Segment Start: Dataset records
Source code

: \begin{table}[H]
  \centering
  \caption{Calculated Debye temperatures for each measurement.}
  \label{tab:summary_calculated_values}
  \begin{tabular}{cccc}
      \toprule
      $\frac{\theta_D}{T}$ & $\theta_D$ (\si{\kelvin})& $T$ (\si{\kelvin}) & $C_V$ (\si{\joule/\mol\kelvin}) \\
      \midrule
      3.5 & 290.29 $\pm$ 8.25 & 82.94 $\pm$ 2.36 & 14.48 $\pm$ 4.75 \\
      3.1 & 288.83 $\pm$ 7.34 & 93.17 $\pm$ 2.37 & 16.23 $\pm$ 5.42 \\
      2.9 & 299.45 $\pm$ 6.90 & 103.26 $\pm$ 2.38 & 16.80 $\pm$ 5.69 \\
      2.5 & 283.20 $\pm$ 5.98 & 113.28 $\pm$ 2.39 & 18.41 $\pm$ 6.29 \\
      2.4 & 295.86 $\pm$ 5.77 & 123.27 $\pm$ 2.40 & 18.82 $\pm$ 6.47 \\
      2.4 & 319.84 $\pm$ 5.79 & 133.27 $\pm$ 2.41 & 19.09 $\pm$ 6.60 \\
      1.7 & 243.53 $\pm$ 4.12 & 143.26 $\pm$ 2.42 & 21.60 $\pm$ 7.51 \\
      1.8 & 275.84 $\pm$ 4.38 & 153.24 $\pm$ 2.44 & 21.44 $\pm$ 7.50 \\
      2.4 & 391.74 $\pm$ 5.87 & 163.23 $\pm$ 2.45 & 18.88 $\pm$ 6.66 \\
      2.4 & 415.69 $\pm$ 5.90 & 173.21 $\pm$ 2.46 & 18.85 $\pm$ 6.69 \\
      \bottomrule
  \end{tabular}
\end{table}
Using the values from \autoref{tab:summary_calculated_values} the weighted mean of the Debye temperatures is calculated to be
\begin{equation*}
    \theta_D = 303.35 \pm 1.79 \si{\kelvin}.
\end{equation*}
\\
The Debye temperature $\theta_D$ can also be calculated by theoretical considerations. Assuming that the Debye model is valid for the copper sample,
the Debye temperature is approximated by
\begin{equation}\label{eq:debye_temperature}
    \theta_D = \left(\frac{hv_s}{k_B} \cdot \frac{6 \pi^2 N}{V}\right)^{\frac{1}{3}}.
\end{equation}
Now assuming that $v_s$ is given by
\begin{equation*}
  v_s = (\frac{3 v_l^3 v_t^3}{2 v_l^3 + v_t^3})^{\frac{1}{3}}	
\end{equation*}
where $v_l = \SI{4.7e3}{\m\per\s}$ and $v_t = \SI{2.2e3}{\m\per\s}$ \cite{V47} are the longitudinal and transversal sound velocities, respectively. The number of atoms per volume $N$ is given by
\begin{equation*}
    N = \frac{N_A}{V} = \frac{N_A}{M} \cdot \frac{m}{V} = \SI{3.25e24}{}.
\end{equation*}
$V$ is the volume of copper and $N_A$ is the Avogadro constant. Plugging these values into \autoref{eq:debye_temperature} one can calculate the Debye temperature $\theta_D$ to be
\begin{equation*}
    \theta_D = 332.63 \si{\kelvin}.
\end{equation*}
Segment End: Dataset records
* _What this task involves_
Repeat the lines above with every word intact.

* _Your response_
Source code

: \begin{table}[H]
  \centering
  \caption{Calculated Debye temperatures for each measurement.}
  \label{tab:summary_calculated_values}
  \begin{tabular}{cccc}
      \toprule
      $\frac{\theta_D}{T}$ & $\theta_D$ (\si{\kelvin})& $T$ (\si{\kelvin}) & $C_V$ (\si{\joule/\mol\kelvin}) \\
      \midrule
      3.5 & 290.29 $\pm$ 8.25 & 82.94 $\pm$ 2.36 & 14.48 $\pm$ 4.75 \\
      3.1 & 288.83 $\pm$ 7.34 & 93.17 $\pm$ 2.37 & 16.23 $\pm$ 5.42 \\
      2.9 & 299.45 $\pm$ 6.90 & 103.26 $\pm$ 2.38 & 16.80 $\pm$ 5.69 \\
      2.5 & 283.20 $\pm$ 5.98 & 113.28 $\pm$ 2.39 & 18.41 $\pm$ 6.29 \\
      2.4 & 295.86 $\pm$ 5.77 & 123.27 $\pm$ 2.40 & 18.82 $\pm$ 6.47 \\
      2.4 & 319.84 $\pm$ 5.79 & 133.27 $\pm$ 2.41 & 19.09 $\pm$ 6.60 \\
      1.7 & 243.53 $\pm$ 4.12 & 143.26 $\pm$ 2.42 & 21.60 $\pm$ 7.51 \\
      1.8 & 275.84 $\pm$ 4.38 & 153.24 $\pm$ 2.44 & 21.44 $\pm$ 7.50 \\
      2.4 & 391.74 $\pm$ 5.87 & 163.23 $\pm$ 2.45 & 18.88 $\pm$ 6.66 \\
      2.4 & 415.69 $\pm$ 5.90 & 173.21 $\pm$ 2.46 & 18.85 $\pm$ 6.69 \\
      \bottomrule
  \end{tabular}
\end{table}
Using the values from \autoref{tab:summary_calculated_values} the weighted mean of the Debye temperatures is calculated to be
\begin{equation*}
    \theta_D = 303.35 \pm 1.79 \si{\kelvin}.
\end{equation*}
\\
The Debye temperature $\theta_D$ can also be calculated by theoretical considerations. Assuming that the Debye model is valid for the copper sample,
the Debye temperature is approximated by
\begin{equation}\label{eq:debye_temperature}
    \theta_D = \left(\frac{hv_s}{k_B} \cdot \frac{6 \pi^2 N}{V}\right)^{\frac{1}{3}}.
\end{equation}
Now assuming that $v_s$ is given by
\begin{equation*}
  v_s = (\frac{3 v_l^3 v_t^3}{2 v_l^3 + v_t^3})^{\frac{1}{3}}	
\end{equation*}
where $v_l = \SI{4.7e3}{\m\per\s}$ and $v_t = \SI{2.2e3}{\m\per\s}$ \cite{V47} are the longitudinal and transversal sound velocities, respectively. The number of atoms per volume $N$ is given by
\begin{equation*}
    N = \frac{N_A}{V} = \frac{N_A}{M} \cdot \frac{m}{V} = \SI{3.25e24}{}.
\end{equation*}
$V$ is the volume of copper and $N_A$ is the Avogadro constant. Plugging these values into \autoref{eq:debye_temperature} one can calculate the Debye temperature $\theta_D$ to be
\begin{equation*}
    \theta_D = 332.63 \si{\kelvin}.
\end{equation*}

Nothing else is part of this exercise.